Gericht: Oberlandesgericht Naumburg
Beschluss verkündet am 23.05.2003
Aktenzeichen: 3 WF 76/03
Rechtsgebiete: ZPO


Vorschriften:

ZPO § 323
ZPO § 323 Abs. 1
ZPO § 323 Abs. 4
ZPO § 568
Wird ein Unterhaltstitel ohne Beteiligung oder Zustimmung des Gläubigers geschaffen, findet auf diese Titel § 323 Abs. 4 i. V. m. Abs. 1 ZPO keine Anwendung, denn die Urkunde entfaltet weder prozessuale noch materiell-rechtliche Bindungen, so dass es dem unterhaltsberechtigten Kind freisteht, höheren Unterhalt zu verlangen ohne Bindung an den schon bestehenden Titel (im Anschluss an OLG Hamm in FamRZ 1999, 794; OLG Köln in FamRZ 2001, 1716).
OBERLANDESGERICHT NAUMBURG BESCHLUSS

3 WF 76/03 OLG Naumburg

In dem Rechtsstreit

hat der 3. Zivilsenat - 1. Senat für Familiensachen - des Oberlandesgerichts Naumburg durch den Richter am Amtsgericht Harms - als Einzelrichter - gemäß § 568 ZPO am 23. Mai 2003 beschlossen:

Tenor:

1. Die sofortige Beschwerde des Beklagten gegen den Beschluss des Amtsgerichts Zerbst vom 17.04.2003 in Gestalt des Nichtabhilfebeschlusses vom 09.05.2003 (Az.: 7 F 78/03) wird auf seine Kosten (§ 97 Abs. 1 ZPO, § 1 GKG, Nr. 1956 Anlage GKG) zurückgewiesen.

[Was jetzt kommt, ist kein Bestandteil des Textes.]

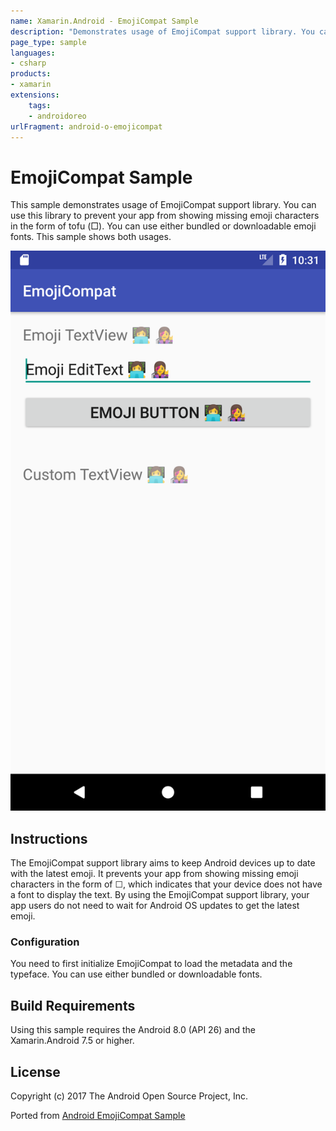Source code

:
 ```yaml
---
name: Xamarin.Android - EmojiCompat Sample
description: "Demonstrates usage of EmojiCompat support library. You can use this library to prevent your app from showing missing emoji (Android Oreo)"
page_type: sample
languages:
- csharp
products:
- xamarin
extensions:
    tags:
    - androidoreo
urlFragment: android-o-emojicompat
---
```

# EmojiCompat Sample

This sample demonstrates usage of EmojiCompat support library. You can use this library
to prevent your app from showing missing emoji characters in the form of tofu (□). You
can use either bundled or downloadable emoji fonts. This sample shows both usages.

![EmojiCompat Sample application screenshot](Screenshots/Main.png "EmojiCompat Sample application screenshot")

## Instructions

The EmojiCompat support library aims to keep Android devices up to date with the latest emoji. It
prevents your app from showing missing emoji characters in the form of ☐, which indicates that your
device does not have a font to display the text. By using the EmojiCompat support library, your app
users do not need to wait for Android OS updates to get the latest emoji.

### Configuration

You need to first initialize EmojiCompat to load the metadata and the typeface. You can use either
bundled or downloadable fonts.

## Build Requirements

Using this sample requires the Android 8.0 (API 26) and the Xamarin.Android 7.5 or higher.

## License

Copyright (c) 2017 The Android Open Source Project, Inc.

Ported from [Android EmojiCompat Sample](https://github.com/googlesamples/android-EmojiCompat)
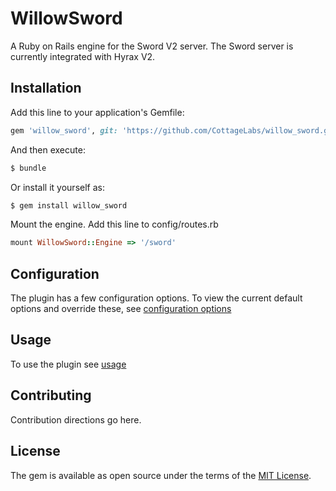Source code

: # WillowSword
A Ruby on Rails engine for the Sword V2 server. The Sword server is currently integrated with Hyrax V2.

## Installation
Add this line to your application's Gemfile:

```ruby
gem 'willow_sword', git: 'https://github.com/CottageLabs/willow_sword.git'
```

And then execute:
```bash
$ bundle
```

Or install it yourself as:
```bash
$ gem install willow_sword
```

Mount the engine. Add this line to config/routes.rb

```ruby
mount WillowSword::Engine => '/sword'
```
## Configuration
The plugin has a few configuration options. To view the current default options and override these, see [configuration options](https://github.com/CottageLabs/willow_sword/wiki/Configuring-willow-sword)

## Usage
To use the plugin see [usage](https://github.com/CottageLabs/willow_sword/wiki/Usage)

## Contributing
Contribution directions go here.

## License
The gem is available as open source under the terms of the [MIT License](http://opensource.org/licenses/MIT).
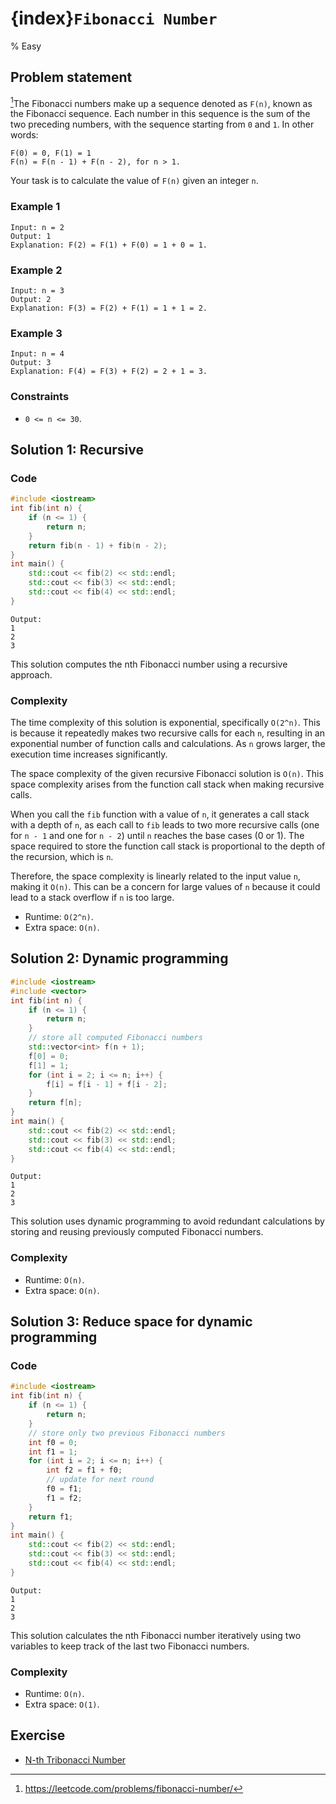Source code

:# {index}`Fibonacci Number`
% Easy
## Problem statement

[^url]The Fibonacci numbers make up a sequence denoted as `F(n)`, known as the Fibonacci sequence. Each number in this sequence is the sum of the two preceding numbers, with the sequence starting from `0` and `1`. In other words:

```text
F(0) = 0, F(1) = 1
F(n) = F(n - 1) + F(n - 2), for n > 1.
```

Your task is to calculate the value of `F(n)` given an integer `n`. 

[^url]: https://leetcode.com/problems/fibonacci-number/
### Example 1
```text
Input: n = 2
Output: 1
Explanation: F(2) = F(1) + F(0) = 1 + 0 = 1.
```

### Example 2
```text
Input: n = 3
Output: 2
Explanation: F(3) = F(2) + F(1) = 1 + 1 = 2.
```

### Example 3
```text
Input: n = 4
Output: 3
Explanation: F(4) = F(3) + F(2) = 2 + 1 = 3.
``` 

### Constraints

* `0 <= n <= 30`.

## Solution 1: Recursive

### Code
```cpp
#include <iostream>
int fib(int n) {
    if (n <= 1) {
        return n;
    } 
    return fib(n - 1) + fib(n - 2);
}
int main() {
    std::cout << fib(2) << std::endl;
    std::cout << fib(3) << std::endl;
    std::cout << fib(4) << std::endl;
}
```
```text
Output:
1
2
3
```

This solution computes the nth Fibonacci number using a recursive approach. 

### Complexity
The time complexity of this solution is exponential, specifically `O(2^n)`. This is because it repeatedly makes two recursive calls for each `n`, resulting in an exponential number of function calls and calculations. As `n` grows larger, the execution time increases significantly. 

The space complexity of the given recursive Fibonacci solution is `O(n)`. This space complexity arises from the function call stack when making recursive calls.

When you call the `fib` function with a value of `n`, it generates a call stack with a depth of `n`, as each call to `fib` leads to two more recursive calls (one for `n - 1` and one for `n - 2`) until `n` reaches the base cases (0 or 1). The space required to store the function call stack is proportional to the depth of the recursion, which is `n`.

Therefore, the space complexity is linearly related to the input value `n`, making it `O(n)`. This can be a concern for large values of `n` because it could lead to a stack overflow if `n` is too large. 

* Runtime: `O(2^n)`.
* Extra space: `O(n)`.

## Solution 2: Dynamic programming
```cpp
#include <iostream>
#include <vector>
int fib(int n) {
    if (n <= 1) {
        return n;
    }
    // store all computed Fibonacci numbers
    std::vector<int> f(n + 1);
    f[0] = 0;
    f[1] = 1;
    for (int i = 2; i <= n; i++) {
        f[i] = f[i - 1] + f[i - 2];
    }
    return f[n];
}
int main() {
    std::cout << fib(2) << std::endl;
    std::cout << fib(3) << std::endl;
    std::cout << fib(4) << std::endl;
}
```
```text
Output:
1
2
3
```

This solution uses dynamic programming to avoid redundant calculations by storing and reusing previously computed Fibonacci numbers.

### Complexity

* Runtime: `O(n)`.
* Extra space: `O(n)`.

## Solution 3: Reduce space for dynamic programming

### Code
```cpp
#include <iostream>
int fib(int n) {
    if (n <= 1) {
        return n;
    }
    // store only two previous Fibonacci numbers
    int f0 = 0;
    int f1 = 1;
    for (int i = 2; i <= n; i++) {
        int f2 = f1 + f0;
        // update for next round
        f0 = f1;
        f1 = f2;
    }
    return f1;
}
int main() {
    std::cout << fib(2) << std::endl;
    std::cout << fib(3) << std::endl;
    std::cout << fib(4) << std::endl;
}
```
```text
Output:
1
2
3
```

This solution calculates the nth Fibonacci number iteratively using two variables to keep track of the last two Fibonacci numbers. 

### Complexity

* Runtime: `O(n)`.
* Extra space: `O(1)`.

## Exercise
- [N-th Tribonacci Number](https://leetcode.com/problems/n-th-tribonacci-number/)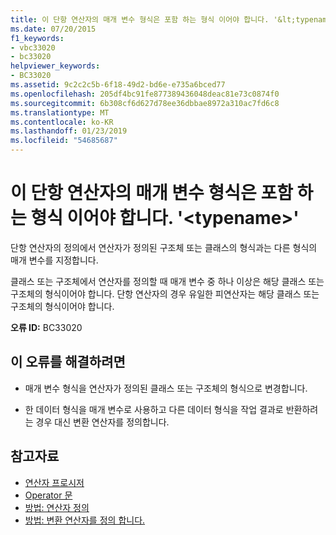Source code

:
 ```yaml
---
title: 이 단항 연산자의 매개 변수 형식은 포함 하는 형식 이어야 합니다. '&lt;typename&gt;'
ms.date: 07/20/2015
f1_keywords:
- vbc33020
- bc33020
helpviewer_keywords:
- BC33020
ms.assetid: 9c2c2c5b-6f18-49d2-bd6e-e735a6bced77
ms.openlocfilehash: 205df4bc91fe877389436048deac81e73c0874f0
ms.sourcegitcommit: 6b308cf6d627d78ee36dbbae8972a310ac7fd6c8
ms.translationtype: MT
ms.contentlocale: ko-KR
ms.lasthandoff: 01/23/2019
ms.locfileid: "54685687"
---
```

# <a name="parameter-type-of-this-unary-operator-must-be-the-containing-type-lttypenamegt"></a>이 단항 연산자의 매개 변수 형식은 포함 하는 형식 이어야 합니다. '&lt;typename&gt;'
단항 연산자의 정의에서 연산자가 정의된 구조체 또는 클래스의 형식과는 다른 형식의 매개 변수를 지정합니다.  
  
 클래스 또는 구조체에서 연산자를 정의할 때 매개 변수 중 하나 이상은 해당 클래스 또는 구조체의 형식이어야 합니다. 단항 연산자의 경우 유일한 피연산자는 해당 클래스 또는 구조체의 형식이어야 합니다.  
  
 **오류 ID:** BC33020  
  
## <a name="to-correct-this-error"></a>이 오류를 해결하려면  
  
-   매개 변수 형식을 연산자가 정의된 클래스 또는 구조체의 형식으로 변경합니다.  
  
-   한 데이터 형식을 매개 변수로 사용하고 다른 데이터 형식을 작업 결과로 반환하려는 경우 대신 변환 연산자를 정의합니다.  
  
## <a name="see-also"></a>참고자료
- [연산자 프로시저](../../visual-basic/programming-guide/language-features/procedures/operator-procedures.md)
- [Operator 문](../../visual-basic/language-reference/statements/operator-statement.md)
- [방법: 연산자 정의](../../visual-basic/programming-guide/language-features/procedures/how-to-define-an-operator.md)
- [방법: 변환 연산자를 정의 합니다.](../../visual-basic/programming-guide/language-features/procedures/how-to-define-a-conversion-operator.md)
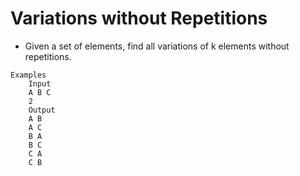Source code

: # Variations without Repetitions
* Given a set of elements, find all variations of k elements without repetitions.
``` 
Examples
    Input
    A B C
    2
    Output
    A B
    A C
    B A
    B C
    C A
    C B
```
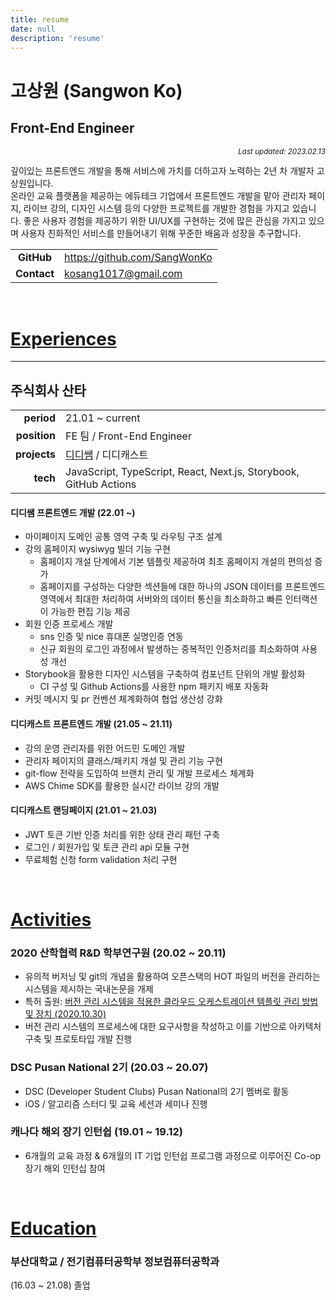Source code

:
 ```yaml
---
title: resume
date: null
description: 'resume'
---
```


# **고상원 (Sangwon Ko)**

## Front-End Engineer

_<div align="right"><sub><i>Last updated: 2023.02.13</i></sub></div>_

깊이있는 프론트엔드 개발을 통해 서비스에 가치를 더하고자 노력하는 2년 차 개발자 고상원입니다.
<br/>
온라인 교육 플랫폼을 제공하는 에듀테크 기업에서 프론트엔드 개발을 맡아 관리자 페이지, 라이브 강의, 디자인 시스템 등의 다양한 프로젝트를 개발한 경험을 가지고 있습니다.
좋은 사용자 경험을 제공하기 위한 UI/UX를 구현하는 것에 많은 관심을 가지고 있으며 사용자 친화적인 서비스를 만들어내기 위해 꾸준한 배움과 성장을 추구합니다.

|             |                                |
| :---------: | ------------------------------ |
| **GitHub**  | <https://github.com/SangWonKo> |
| **Contact** | <kosang1017@gmail.com>         |

<br />

# <u>Experiences</u>

<hr />

## 주식회사 산타

|              |                                                                               |
| -----------: | ----------------------------------------------------------------------------- |
|   **period** | 21.01 ~ current                                                               |
| **position** | FE 팀 / Front-End Engineer                                                    |
| **projects** | <a href="https://landing.didisam.com" target="_blank">디디쌤</a> / 디디캐스트 |
|     **tech** | JavaScript, TypeScript, React, Next.js, Storybook, GitHub Actions             |

#### 디디쌤 프론트엔드 개발 (22.01 ~)

- 마이페이지 도메인 공통 영역 구축 및 라우팅 구조 설계
- 강의 홈페이지 wysiwyg 빌더 기능 구현
  - 홈페이지 개설 단계에서 기본 템플릿 제공하여 최초 홈페이지 개설의 편의성 증가
  - 홈페이지를 구성하는 다양한 섹션들에 대한 하나의 JSON 데이터를 프론트엔드 영역에서 최대한 처리하여 서버와의 데이터 통신을 최소화하고 빠른 인터랙션이 가능한 편집 기능 제공
- 회원 인증 프로세스 개발
  - sns 인증 및 nice 휴대폰 실명인증 연동
  - 신규 회원의 로그인 과정에서 발생하는 중복적인 인증처리를 최소화하여 사용성 개선
- Storybook을 활용한 디자인 시스템을 구축하여 컴포넌트 단위의 개발 활성화
  - CI 구성 및 Github Actions를 사용한 npm 패키지 배포 자동화
- 커밋 메시지 및 pr 컨벤션 체계화하여 협업 생산성 강화

#### 디디캐스트 프론트엔드 개발 (21.05 ~ 21.11)

- 강의 운영 관리자를 위한 어드민 도메인 개발
- 관리자 페이지의 클래스/패키지 개설 및 관리 기능 구현
- git-flow 전략을 도입하여 브랜치 관리 및 개발 프로세스 체계화
- AWS Chime SDK를 활용한 실시간 라이브 강의 개발

#### 디디캐스트 랜딩페이지 (21.01 ~ 21.03)

- JWT 토큰 기반 인증 처리를 위한 상태 관리 패턴 구축
- 로그인 / 회원가입 및 토큰 관리 api 모듈 구현
- 무료체험 신청 form validation 처리 구현

<br />

# <u>Activities</u>

### 2020 산학협력 R&D 학부연구원 (20.02 ~ 20.11)

- 유의적 버저닝 및 git의 개념을 활용하여 오픈스택의 HOT 파일의 버전을 관리하는 시스템을 제시하는 국내논문을 개제
- 특허 출원:
  <a href="https://doi.org/10.8080/1020200143533" target="_blank">버전 관리 시스템을 적용한 클라우드 오케스트레이션 템플릿 관리 방법 및 장치 (2020.10.30)</a>
- 버전 관리 시스템의 프로세스에 대한 요구사항을 작성하고 이를 기반으로 아키텍처 구축 및 프로토타입 개발 진행

### DSC Pusan National 2기 (20.03 ~ 20.07)

- DSC (Developer Student Clubs) Pusan National의 2기 멤버로 활동
- iOS / 알고리즘 스터디 및 교육 세션과 세미나 진행

### 캐나다 해외 장기 인턴쉽 (19.01 ~ 19.12)

- 6개월의 교육 과정 & 6개월의 IT 기업 인턴쉽 프로그램 과정으로 이루어진 Co-op 장기 해외 인턴십 참여

<br />

# <u>Education</u>

### 부산대학교 / 전기컴퓨터공학부 정보컴퓨터공학과

(16.03 ~ 21.08) 졸업

<br />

2. Auf die sofortige Beschwerde des Klägers wird diesem in Abänderung des Beschlusses des Amtsgerichts Zerbst vom 17.04.2003 in Gestalt des Nichtabhilfebeschlusses vom 09.05.2003 (Az.: 7 F 78/03) für den ersten Rechtszug in vollem Umfang für den Antrag aus der Klageschrift vom 11.02.2003 Prozesskostenhilfe unter Beiordnung von Rechtsanwältin H. Sch. aus D. bewilligt.

3. Die Entscheidung über die sofortige Beschwerde des Klägers ergeht gerichtsgebührenfrei.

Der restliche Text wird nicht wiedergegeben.